Exercise »
Could you return each line of the material that has "path" in it?

Data supplied »
╭──

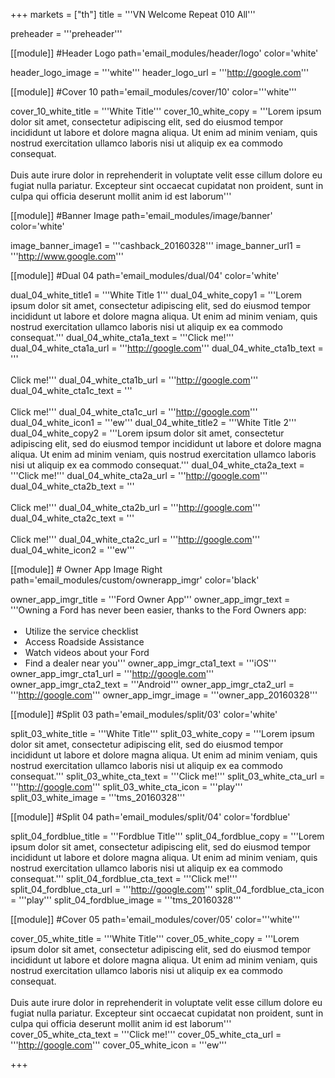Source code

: +++
markets = ["th"]
title = '''VN Welcome Repeat 010 All'''

preheader = '''preheader'''

[[module]] #Header Logo
path='email_modules/header/logo'
color='white'

  header_logo_image = '''white'''
  header_logo_url = '''http://google.com'''

[[module]] #Cover 10
path='email_modules/cover/10'
color='''white'''
 
  cover_10_white_title = '''White Title'''
  cover_10_white_copy = '''Lorem ipsum dolor sit amet, consectetur adipiscing elit, sed do eiusmod tempor incididunt ut labore et dolore magna aliqua. Ut enim ad minim veniam, quis nostrud exercitation ullamco laboris nisi ut aliquip ex ea commodo consequat.<br><br>Duis aute irure dolor in reprehenderit in voluptate velit esse cillum dolore eu fugiat nulla pariatur. Excepteur sint occaecat cupidatat non proident, sunt in culpa qui officia deserunt mollit anim id est laborum'''

[[module]] #Banner Image
path='email_modules/image/banner'
color='white'

  image_banner_image1 = '''cashback_20160328'''
  image_banner_url1 = '''http://www.google.com'''

[[module]] #Dual 04
path='email_modules/dual/04'
color='white'

  dual_04_white_title1 = '''White Title 1'''
  dual_04_white_copy1 = '''Lorem ipsum dolor sit amet, consectetur adipiscing elit, sed do eiusmod tempor incididunt ut labore et dolore magna aliqua. Ut enim ad minim veniam, quis nostrud exercitation ullamco laboris nisi ut aliquip ex ea commodo consequat.'''
  dual_04_white_cta1a_text = '''Click me!'''
  dual_04_white_cta1a_url = '''http://google.com'''
  dual_04_white_cta1b_text = '''</br></br>Click me!'''
  dual_04_white_cta1b_url = '''http://google.com'''
  dual_04_white_cta1c_text = '''</br></br>Click me!'''
  dual_04_white_cta1c_url = '''http://google.com'''
  dual_04_white_icon1 = '''ew'''
  dual_04_white_title2 = '''White Title 2'''
  dual_04_white_copy2 = '''Lorem ipsum dolor sit amet, consectetur adipiscing elit, sed do eiusmod tempor incididunt ut labore et dolore magna aliqua. Ut enim ad minim veniam, quis nostrud exercitation ullamco laboris nisi ut aliquip ex ea commodo consequat.'''
  dual_04_white_cta2a_text = '''Click me!'''
  dual_04_white_cta2a_url = '''http://google.com'''
  dual_04_white_cta2b_text = '''</br></br>Click me!'''
  dual_04_white_cta2b_url = '''http://google.com'''
  dual_04_white_cta2c_text = '''</br></br>Click me!'''
  dual_04_white_cta2c_url = '''http://google.com'''
  dual_04_white_icon2 = '''ew'''
    
[[module]] # Owner App Image Right
path='email_modules/custom/ownerapp_imgr'
color='black'

  owner_app_imgr_title = '''Ford Owner App'''
  owner_app_imgr_text = '''Owning a Ford has never been easier, thanks to the Ford Owners app&#58;<br/><br/>&nbsp;&#8226;&nbsp;&nbsp;&nbsp;Utilize the service checklist<br/>&nbsp;&#8226;&nbsp;&nbsp;&nbsp;Access Roadside Assistance<br/>&nbsp;&#8226;&nbsp;&nbsp;&nbsp;Watch videos about your Ford<br/>&nbsp;&#8226;&nbsp;&nbsp;&nbsp;Find a dealer near you'''
  owner_app_imgr_cta1_text = '''iOS'''
  owner_app_imgr_cta1_url = '''http://google.com'''
  owner_app_imgr_cta2_text = '''Android'''
  owner_app_imgr_cta2_url = '''http://google.com'''
  owner_app_imgr_image = '''owner_app_20160328'''

[[module]] #Split 03
path='email_modules/split/03'
color='white'

  split_03_white_title = '''White Title'''
  split_03_white_copy = '''Lorem ipsum dolor sit amet, consectetur adipiscing elit, sed do eiusmod tempor incididunt ut labore et dolore magna aliqua. Ut enim ad minim veniam, quis nostrud exercitation ullamco laboris nisi ut aliquip ex ea commodo consequat.'''
  split_03_white_cta_text = '''Click me!'''
  split_03_white_cta_url = '''http://google.com'''
  split_03_white_cta_icon = '''play'''
  split_03_white_image = '''tms_20160328'''

[[module]] #Split 04
path='email_modules/split/04'
color='fordblue'

  split_04_fordblue_title = '''Fordblue Title'''
  split_04_fordblue_copy = '''Lorem ipsum dolor sit amet, consectetur adipiscing elit, sed do eiusmod tempor incididunt ut labore et dolore magna aliqua. Ut enim ad minim veniam, quis nostrud exercitation ullamco laboris nisi ut aliquip ex ea commodo consequat.'''
  split_04_fordblue_cta_text = '''Click me!'''
  split_04_fordblue_cta_url = '''http://google.com'''
  split_04_fordblue_cta_icon = '''play'''
  split_04_fordblue_image = '''tms_20160328'''

[[module]] #Cover 05
path='email_modules/cover/05'
color='''white'''

  cover_05_white_title = '''White Title'''
  cover_05_white_copy = '''Lorem ipsum dolor sit amet, consectetur adipiscing elit, sed do eiusmod tempor incididunt ut labore et dolore magna aliqua. Ut enim ad minim veniam, quis nostrud exercitation ullamco laboris nisi ut aliquip ex ea commodo consequat.<br><br>Duis aute irure dolor in reprehenderit in voluptate velit esse cillum dolore eu fugiat nulla pariatur. Excepteur sint occaecat cupidatat non proident, sunt in culpa qui officia deserunt mollit anim id est laborum'''
  cover_05_white_cta_text = '''Click me!'''
  cover_05_white_cta_url = '''http://google.com'''
  cover_05_white_icon = '''ew'''

+++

╰──

Answer box »
path='email_modules/header/logo'
path='email_modules/cover/10'
path='email_modules/image/banner'
path='email_modules/dual/04'
path='email_modules/custom/ownerapp_imgr'
path='email_modules/split/03'
path='email_modules/split/04'
path='email_modules/cover/05'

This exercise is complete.